1. Definition and properties of exponential function

Let us recall the definition and basic properties of the exponential function. It is on properties that the solution of all exponential equations and inequalities is based.

Exponential function is a function of the form, where the base of the degree and Here x is an independent variable, an argument; y - dependent variable, function.

Figure: 1. Exponential function graph

The graph shows increasing and decreasing exponents, illustrating the exponential function when the base is greater than one and less than one, but greater than zero, respectively.

Both curves pass through the point (0; 1)

Exponential function properties:

Domain: ;

Range of values:;

The function is monotonic, as it increases, as it decreases.

A monotone function takes each of its values \u200b\u200bfor a single argument value.
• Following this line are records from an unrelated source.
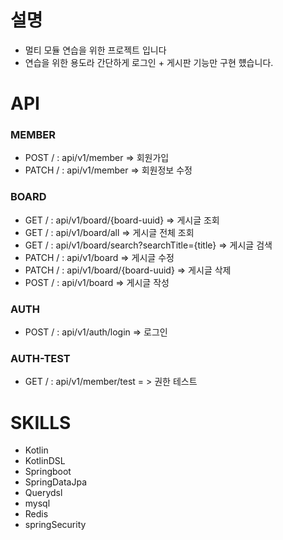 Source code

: # 설명

- 멀티 모듈 연습을 위한 프로젝트 입니다
- 연습을 위한 용도라 간단하게 로그인 + 게시판 기능만 구현 헀습니다.


# API
### MEMBER

- POST / : api/v1/member => 회원가입
- PATCH / : api/v1/member => 회원정보 수정

### BOARD

- GET / : api/v1/board/{board-uuid} => 게시글 조회
- GET / : api/v1/board/all => 게시글 전체 조회
- GET / : api/v1/board/search?searchTitle={title} => 게시글 검색
- PATCH / : api/v1/board => 게시글 수정
- PATCH / : api/v1/board/{board-uuid} => 게시글 삭제
- POST / : api/v1/board => 게시글 작성

### AUTH

- POST / : api/v1/auth/login => 로그인

### AUTH-TEST

- GET / : api/v1/member/test = > 권한 테스트


# SKILLS
- Kotlin
- KotlinDSL
- Springboot
- SpringDataJpa
- Querydsl
- mysql
- Redis
- springSecurity


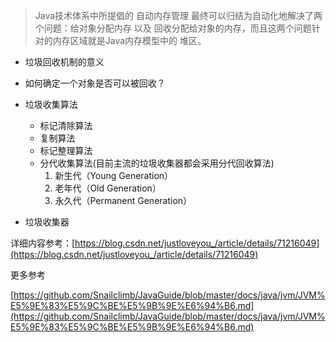 > Java技术体系中所提倡的 自动内存管理
> 最终可以归结为自动化地解决了两个问题：给对象分配内存 以及
> 回收分配给对象的内存，而且这两个问题针对的内存区域就是Java内存模型中的 堆区。

- 垃圾回收机制的意义

- 如何确定一个对象是否可以被回收？

- 垃圾收集算法
    - 标记清除算法
    - 复制算法
    - 标记整理算法
  -   分代收集算法(目前主流的垃圾收集器都会采用分代回收算法)
        1. 新生代（Young Generation）
        1. 老年代（Old Generation）
        1. 永久代（Permanent Generation）

- 垃圾收集器

详细内容参考：[https://blog.csdn.net/justloveyou_/article/details/71216049](https://blog.csdn.net/justloveyou_/article/details/71216049)


更多参考

[https://github.com/Snailclimb/JavaGuide/blob/master/docs/java/jvm/JVM%E5%9E%83%E5%9C%BE%E5%9B%9E%E6%94%B6.md](https://github.com/Snailclimb/JavaGuide/blob/master/docs/java/jvm/JVM%E5%9E%83%E5%9C%BE%E5%9B%9E%E6%94%B6.md) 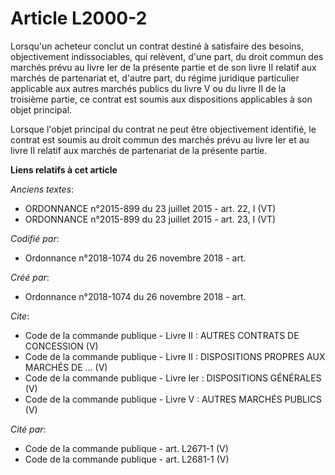 # Article L2000-2

Lorsqu'un acheteur conclut un contrat destiné à satisfaire des besoins, objectivement indissociables, qui relèvent, d'une
part, du droit commun des marchés prévu au livre Ier de la présente partie et de son livre II relatif aux marchés de
partenariat et, d'autre part, du régime juridique particulier applicable aux autres marchés publics du livre V ou du livre II
de la troisième partie, ce contrat est soumis aux dispositions applicables à son objet principal. 

Lorsque l'objet principal du contrat ne peut être objectivement identifié, le contrat est soumis au droit commun des marchés
prévu au livre Ier et au livre II relatif aux marchés de partenariat de la présente partie.

**Liens relatifs à cet article**

_Anciens textes_:

  - ORDONNANCE n°2015-899 du 23 juillet 2015 - art. 22, I (VT)
  - ORDONNANCE n°2015-899 du 23 juillet 2015 - art. 23, I (VT)

_Codifié par_:

  - Ordonnance n°2018-1074 du 26 novembre 2018 - art.

_Créé par_:

  - Ordonnance n°2018-1074 du 26 novembre 2018 - art.

_Cite_:

  - Code de la commande publique -  Livre II : AUTRES CONTRATS DE CONCESSION (V)
  - Code de la commande publique -  Livre II : DISPOSITIONS PROPRES AUX MARCHÉS DE ... (V)
  - Code de la commande publique -  Livre Ier : DISPOSITIONS GÉNÉRALES (V)
  - Code de la commande publique -  Livre V : AUTRES MARCHÉS PUBLICS (V)

_Cité par_:

  - Code de la commande publique - art. L2671-1 (V)
  - Code de la commande publique - art. L2681-1 (V)
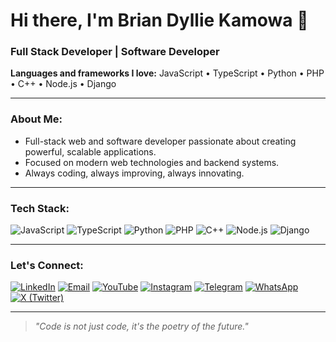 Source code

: # Hi there, I'm Brian Dyllie Kamowa 👋

### Full Stack Developer | Software Developer  
**Languages and frameworks I love:** JavaScript • TypeScript • Python • PHP • C++ • Node.js • Django

---

### About Me:
- Full-stack web and software developer passionate about creating powerful, scalable applications.
- Focused on modern web technologies and backend systems.
- Always coding, always improving, always innovating.

---

### Tech Stack:
![JavaScript](https://img.shields.io/badge/JavaScript-F7DF1E?style=for-the-badge&logo=javascript&logoColor=black)
![TypeScript](https://img.shields.io/badge/TypeScript-3178C6?style=for-the-badge&logo=typescript&logoColor=white)
![Python](https://img.shields.io/badge/Python-3776AB?style=for-the-badge&logo=python&logoColor=white)
![PHP](https://img.shields.io/badge/PHP-777BB4?style=for-the-badge&logo=php&logoColor=white)
![C++](https://img.shields.io/badge/C++-00599C?style=for-the-badge&logo=cplusplus&logoColor=white)
![Node.js](https://img.shields.io/badge/Node.js-339933?style=for-the-badge&logo=nodedotjs&logoColor=white)
![Django](https://img.shields.io/badge/Django-092E20?style=for-the-badge&logo=django&logoColor=white)

---

### Let's Connect:
[![LinkedIn](https://img.shields.io/badge/LinkedIn-Brian%20Dyllie%20Kamowa-blue?style=for-the-badge&logo=linkedin)](https://www.linkedin.com/in/brian-dyllie-kamowa)
[![Email](https://img.shields.io/badge/Email-kamowadyllie3@gmail.com-red?style=for-the-badge&logo=gmail)](mailto:kamowadyllie3@gmail.com)
[![YouTube](https://img.shields.io/badge/YouTube-Brian%20Dyllie%20Kamowa-FF0000?style=for-the-badge&logo=youtube&logoColor=white)](https://www.youtube.com/@BrianDyllieKamowa)
[![Instagram](https://img.shields.io/badge/Instagram-Brian%20Dyllie%20Kamowa-E4405F?style=for-the-badge&logo=instagram&logoColor=white)](https://www.instagram.com/brian.dyllie.kamowa)
[![Telegram](https://img.shields.io/badge/Telegram-Brian%20Dyllie%20Kamowa-0088cc?style=for-the-badge&logo=telegram&logoColor=white)](https://t.me/BrianDyllieKamowa)
[![WhatsApp](https://img.shields.io/badge/WhatsApp-Chat%20Now-25D366?style=for-the-badge&logo=whatsapp&logoColor=white)](https://wa.me/265997025085)
[![X (Twitter)](https://img.shields.io/badge/X%20(Twitter)-Brian%20Dyllie%20Kamowa-000000?style=for-the-badge&logo=twitter&logoColor=white)](https://twitter.com/BrianDyllieKamowa)

---

> *"Code is not just code, it's the poetry of the future."*
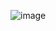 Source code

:![image](https://user-images.githubusercontent.com/85788583/132527894-598d686a-8099-4d66-9709-38ef3f80592c.png)
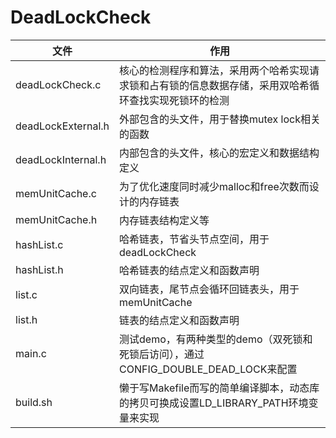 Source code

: # DeadLockCheck
文件 | 作用
-|-
deadLockCheck.c | 核心的检测程序和算法，采用两个哈希实现请求锁和占有锁的信息数据存储，采用双哈希循环查找实现死锁环的检测 |
deadLockExternal.h | 外部包含的头文件，用于替换mutex lock相关的函数 |
deadLockInternal.h | 内部包含的头文件，核心的宏定义和数据结构定义 |
memUnitCache.c | 为了优化速度同时减少malloc和free次数而设计的内存链表 |
memUnitCache.h | 内存链表结构定义等 |
hashList.c | 哈希链表，节省头节点空间，用于deadLockCheck |
hashList.h | 哈希链表的结点定义和函数声明 |
list.c | 双向链表，尾节点会循环回链表头，用于memUnitCache |
list.h | 链表的结点定义和函数声明 |
main.c | 测试demo，有两种类型的demo（双死锁和死锁后访问），通过CONFIG_DOUBLE_DEAD_LOCK来配置 |
build.sh | 懒于写Makefile而写的简单编译脚本，动态库的拷贝可换成设置LD_LIBRARY_PATH环境变量来实现 |

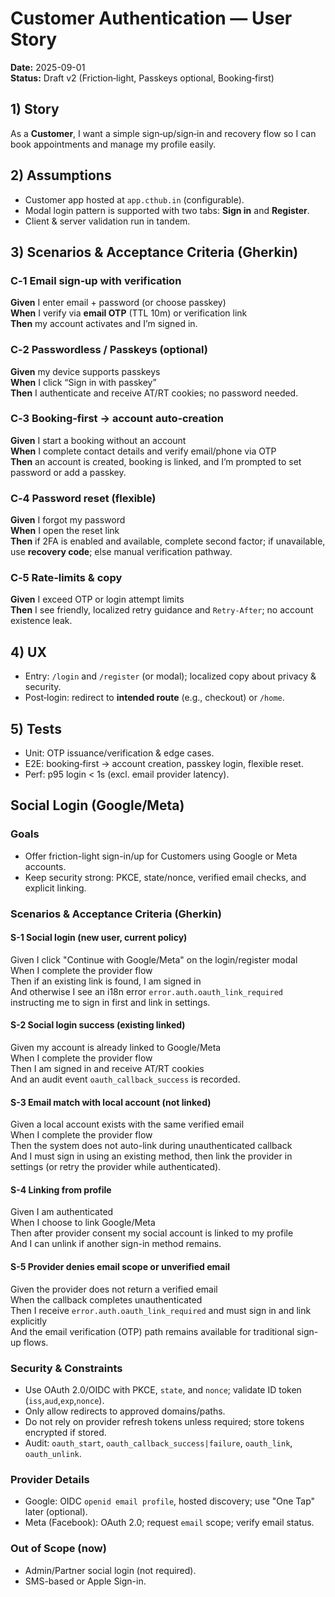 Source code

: # Customer Authentication — User Story
**Date:** 2025-09-01  
**Status:** Draft v2 (Friction‑light, Passkeys optional, Booking‑first)

## 1) Story
As a **Customer**, I want a simple sign‑up/sign‑in and recovery flow so I can book appointments and manage my profile easily.

## 2) Assumptions
- Customer app hosted at `app.cthub.in` (configurable).  
- Modal login pattern is supported with two tabs: **Sign in** and **Register**.  
- Client & server validation run in tandem.

## 3) Scenarios & Acceptance Criteria (Gherkin)
### C‑1 Email sign‑up with verification
**Given** I enter email + password (or choose passkey)  
**When** I verify via **email OTP** (TTL 10m) or verification link  
**Then** my account activates and I’m signed in.

### C‑2 Passwordless / Passkeys (optional)
**Given** my device supports passkeys  
**When** I click “Sign in with passkey”  
**Then** I authenticate and receive AT/RT cookies; no password needed.

### C‑3 Booking‑first → account auto‑creation
**Given** I start a booking without an account  
**When** I complete contact details and verify email/phone via OTP  
**Then** an account is created, booking is linked, and I’m prompted to set password or add a passkey.

### C‑4 Password reset (flexible)
**Given** I forgot my password  
**When** I open the reset link  
**Then** if 2FA is enabled and available, complete second factor; if unavailable, use **recovery code**; else manual verification pathway.

### C‑5 Rate‑limits & copy
**Given** I exceed OTP or login attempt limits  
**Then** I see friendly, localized retry guidance and `Retry‑After`; no account existence leak.

## 4) UX
- Entry: `/login` and `/register` (or modal); localized copy about privacy & security.  
- Post‑login: redirect to **intended route** (e.g., checkout) or `/home`.

## 5) Tests
- Unit: OTP issuance/verification & edge cases.  
- E2E: booking‑first → account creation, passkey login, flexible reset.  
- Perf: p95 login < 1s (excl. email provider latency).

## Social Login (Google/Meta)

### Goals
- Offer friction-light sign-in/up for Customers using Google or Meta accounts.
- Keep security strong: PKCE, state/nonce, verified email checks, and explicit linking.

### Scenarios & Acceptance Criteria (Gherkin)
#### S-1 Social login (new user, current policy)
Given I click "Continue with Google/Meta" on the login/register modal  
When I complete the provider flow  
Then if an existing link is found, I am signed in  
And otherwise I see an i18n error `error.auth.oauth_link_required` instructing me to sign in first and link in settings.

#### S-2 Social login success (existing linked)
Given my account is already linked to Google/Meta  
When I complete the provider flow  
Then I am signed in and receive AT/RT cookies  
And an audit event `oauth_callback_success` is recorded.

#### S-3 Email match with local account (not linked)
Given a local account exists with the same verified email  
When I complete the provider flow  
Then the system does not auto-link during unauthenticated callback  
And I must sign in using an existing method, then link the provider in settings (or retry the provider while authenticated).

#### S-4 Linking from profile
Given I am authenticated  
When I choose to link Google/Meta  
Then after provider consent my social account is linked to my profile  
And I can unlink if another sign-in method remains.

#### S-5 Provider denies email scope or unverified email
Given the provider does not return a verified email  
When the callback completes unauthenticated  
Then I receive `error.auth.oauth_link_required` and must sign in and link explicitly  
And the email verification (OTP) path remains available for traditional sign-up flows.

### Security & Constraints
- Use OAuth 2.0/OIDC with PKCE, `state`, and `nonce`; validate ID token (`iss`,`aud`,`exp`,`nonce`).
- Only allow redirects to approved domains/paths.
- Do not rely on provider refresh tokens unless required; store tokens encrypted if stored.
- Audit: `oauth_start`, `oauth_callback_success|failure`, `oauth_link`, `oauth_unlink`.

### Provider Details
- Google: OIDC `openid email profile`, hosted discovery; use "One Tap" later (optional).
- Meta (Facebook): OAuth 2.0; request `email` scope; verify email status.

### Out of Scope (now)
- Admin/Partner social login (not required).  
- SMS-based or Apple Sign-in.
When, when the argument increases from minus to plus infinity, the function increases from zero, not inclusively, to plus infinity, that is, for given values \u200b\u200bof the argument, we have a monotonically increasing function (). For, on the contrary, when the argument increases from minus to plus infinity, the function decreases from infinity to zero, not inclusively, that is, for given values \u200b\u200bof the argument, we have a monotonically decreasing function ().

2. The simplest exponential inequalities, solution technique, example

Based on the above, we present a technique for solving the simplest exponential inequalities:

Methodology for solving inequalities:

Equalize the bases of the degrees;

Compare indicators, keeping or changing to the opposite sign of inequality.

The solution of complex exponential inequalities consists, as a rule, in their reduction to the simplest exponential inequalities.

The base of the degree is greater than one, which means that the inequality sign remains:

We transform the right side according to the properties of the degree:

The base of the degree is less than one, the inequality sign must be changed to the opposite:

To solve the quadratic inequality, we will solve the corresponding quadratic equation:

By Vieta's theorem, we find the roots:

The branches of the parabola are directed upwards.

Thus, we have a solution to the inequality:

It is easy to guess that the right-hand side can be represented as a power with a zero exponent:

The base of the degree is greater than one, the inequality sign does not change, we get:

Let us recall the technique for solving such inequalities.

Consider a fractional rational function:

Find the domain of definition:

Find the roots of the function:

The function has a single root,

We select intervals of constant sign and determine the signs of the function on each interval:

Figure: 2. Intervals of constancy

So we got the answer.

Answer:

3. Solution of typical exponential inequalities

Consider inequalities with the same indicators, but different bases.

One of the properties of an exponential function is that it takes strictly positive values \u200b\u200bfor any values \u200b\u200bof the argument, which means that it can be divided into an exponential function. Let's divide the given inequality by its right-hand side:

The base of the degree is greater than one, the inequality sign remains.

Let's illustrate the solution:

Figure 6.3 shows the graphs of the functions and. Obviously, when the argument is greater than zero, the graph of the function is higher, this function is larger. When the argument values \u200b\u200bare negative, the function goes lower, it is smaller. When the value of the argument, the functions are equal, which means that this point is also a solution to the given inequality.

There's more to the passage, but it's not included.